# Linear Algebra, Part 6: Matrix Inverses

posted November 16, 2013

In this post we'll look more at matrix inverses and why we care about them.

In the interlude we looked at how we can view an $$m\times n$$ matrix as a function which maps vectors in $$\mathbb{R}^n$$ to vectors in $$\mathbb{R}^m$$. Under that interpretation we saw that bijectivity means invertibility: we can get from any vector in $$\mathbb{R}^m$$ back to the original vector in $$\mathbb{R}^n$$.

Why do we care about invertibility? The first reason is that with an inverse we can easily solve an equation like $$\A\xx=\bb$$ if we have an invertible matrix $$\A$$. We find the inverse $$\A^{-1}$$ and then just compute $$\A^{-1}\bb$$ to get $$\xx$$.

The next reason we care about invertibility is that we want to know how to invert matrix composition. If we have a matrix $$\A\BB\CC$$, we know that a matrix product $$\A\BB\CC$$ is invertible if all of its factors are also invertible: $$(\A\BB\CC)^{-1}=\CC^{-1}(\A\BB)^{-1}=\CC^{-1}\BB^{-1}\A^{-1}$$.
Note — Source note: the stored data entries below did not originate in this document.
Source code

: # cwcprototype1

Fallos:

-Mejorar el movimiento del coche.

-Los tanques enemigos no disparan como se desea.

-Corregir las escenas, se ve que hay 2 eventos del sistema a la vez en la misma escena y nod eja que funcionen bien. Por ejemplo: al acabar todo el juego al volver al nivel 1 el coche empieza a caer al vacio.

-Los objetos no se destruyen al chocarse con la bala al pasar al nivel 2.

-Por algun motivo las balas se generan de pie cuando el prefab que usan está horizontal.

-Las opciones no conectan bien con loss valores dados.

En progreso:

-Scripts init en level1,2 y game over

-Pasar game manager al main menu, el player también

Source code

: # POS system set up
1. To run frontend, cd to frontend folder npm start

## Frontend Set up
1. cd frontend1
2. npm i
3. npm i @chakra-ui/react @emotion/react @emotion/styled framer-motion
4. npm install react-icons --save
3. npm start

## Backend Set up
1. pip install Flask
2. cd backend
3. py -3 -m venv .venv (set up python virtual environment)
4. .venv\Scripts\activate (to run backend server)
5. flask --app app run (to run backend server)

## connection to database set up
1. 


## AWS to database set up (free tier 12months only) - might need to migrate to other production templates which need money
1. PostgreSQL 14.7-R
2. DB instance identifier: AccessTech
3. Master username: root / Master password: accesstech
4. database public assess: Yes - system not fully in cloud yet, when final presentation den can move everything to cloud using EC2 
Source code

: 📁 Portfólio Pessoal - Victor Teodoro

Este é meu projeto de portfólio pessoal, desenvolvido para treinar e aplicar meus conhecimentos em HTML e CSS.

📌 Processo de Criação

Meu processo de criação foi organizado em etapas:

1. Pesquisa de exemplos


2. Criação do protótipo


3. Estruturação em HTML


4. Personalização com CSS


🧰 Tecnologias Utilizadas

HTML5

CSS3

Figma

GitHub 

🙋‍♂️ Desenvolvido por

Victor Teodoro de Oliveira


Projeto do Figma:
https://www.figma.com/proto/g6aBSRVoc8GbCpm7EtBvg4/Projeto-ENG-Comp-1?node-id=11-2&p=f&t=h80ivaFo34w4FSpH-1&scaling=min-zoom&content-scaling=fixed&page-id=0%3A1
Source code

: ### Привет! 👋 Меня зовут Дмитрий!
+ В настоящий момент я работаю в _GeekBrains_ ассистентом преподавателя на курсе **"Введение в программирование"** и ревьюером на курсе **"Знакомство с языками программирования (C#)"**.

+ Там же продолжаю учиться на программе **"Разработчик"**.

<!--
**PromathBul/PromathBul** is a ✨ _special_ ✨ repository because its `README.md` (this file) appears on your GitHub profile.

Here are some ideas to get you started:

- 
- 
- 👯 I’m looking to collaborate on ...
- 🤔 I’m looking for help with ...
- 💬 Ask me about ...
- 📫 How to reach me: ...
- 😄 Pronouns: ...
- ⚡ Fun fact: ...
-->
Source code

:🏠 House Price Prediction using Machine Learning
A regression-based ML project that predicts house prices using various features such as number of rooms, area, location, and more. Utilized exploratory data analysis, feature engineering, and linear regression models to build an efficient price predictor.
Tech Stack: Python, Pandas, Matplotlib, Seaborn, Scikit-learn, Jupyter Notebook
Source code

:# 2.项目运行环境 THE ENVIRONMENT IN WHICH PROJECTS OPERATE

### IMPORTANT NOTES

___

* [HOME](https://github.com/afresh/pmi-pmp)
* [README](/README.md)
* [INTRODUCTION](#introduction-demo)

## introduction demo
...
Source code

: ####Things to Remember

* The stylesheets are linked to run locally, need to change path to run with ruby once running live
An example where this matters in practice is from computer graphics: we use matrices to perform geometric transformations such as translations and rotations. Let's start with translation in $$\mathbb{R}^2$$: if we want to translate a point $$\pp$$ (represented by a vector) by some amount $$a$$ in the $$x$$ direction and $$b$$ in the $$y$$ direction, we can construct a translation matrix $$\TT_{a,b}$$ and multiply it times $$\pp$$ to get a new translated point $$\pp'$$.

$\pp = \vxy{1}{2} \hskip{0.5in} \pp' = \TT_{2,3}\pp = \vxy{3}{5}$

Likewise with rotation, we can construct a rotation matrix $$\RR_{\theta}$$ to rotate a point $$\pp$$ by $$\theta$$ radians about the origin:

$\pp = \vxy{1}{0} \hskip{0.5in} \pp' = \RR_{\pi}\pp = \vxy{-1}{0}$

If we want to rotate an object about a specific point $$\qq = \sm{a \\ b}$$, we can express this as a product of matrices $$\TT_{a,b}$$ and $$\RR_{\theta}$$:

$\pp' = \TT_{a,b}\RR_{\theta}\TT_{a,b}^{-1}\pp$

First we use $$\TT_{a,b}^{-1}$$ to translate everything so that the point expressed by $$(a,b)$$ is the origin, then we rotate as desired by applying $$\RR_{\theta}$$, and translate everything back to its original location by applying $$\TT_{a,b}$$. To do this we need $$\TT_{a,b}$$ to be invertible. We might also wish to modularize this transformation as a new matrix $$\A=\TT\RR\TT^{-1}$$ and include it in other transformations so we need all of the matrices involved to be invertible.

Here are the inverses of $$\TT_{a,b}$$ and $$\RR_{\theta}$$:

\begin{align*} \TT_{a,b}^{-1} &= \TT_{-a,-b} \\ \RR_{\theta}^{-1} &= \RR_{-\theta} \end{align*}

Some properties of invertible matrices are:

• An invertible matrix has only one solution to $$\A\xx=0$$, and that solution is the zero vector. This is because the matrix has independent column vectors: no column vector is a combination of any other. If the columns are not independent, then there is some way to combine some of the columns to yield the others. If that is the case, then that combination yields a nonzero solution to $$\A\xx=0$$.

• Invertible matrices will have a full set of pivots after elimination; non-invertible matrices will have a zero pivot at some point during elimination leading to elimination failure. A missing pivot means we have some unknown with a coefficient of zero which leads to an infinite number of solutions or no solutions for that particular equation.

## Afterword

In this post we've seen how we can think of matrix inverses as "undoing" a matrix multiplication and we looked at a few properties of inverse matrices. There are many more; for a full list, see the full Wikipedia article on the subject. For more information on linear transformations such as those indicated by $$\TT_{a,b}$$ and $$\RR_{\theta}$$, see the Wikipedia article on transformation matrices. Next time we'll look at Gauss-Jordan elimination, a modified elimination process that finds the inverse $$\A^{-1}$$ of $$\A$$ if it exists.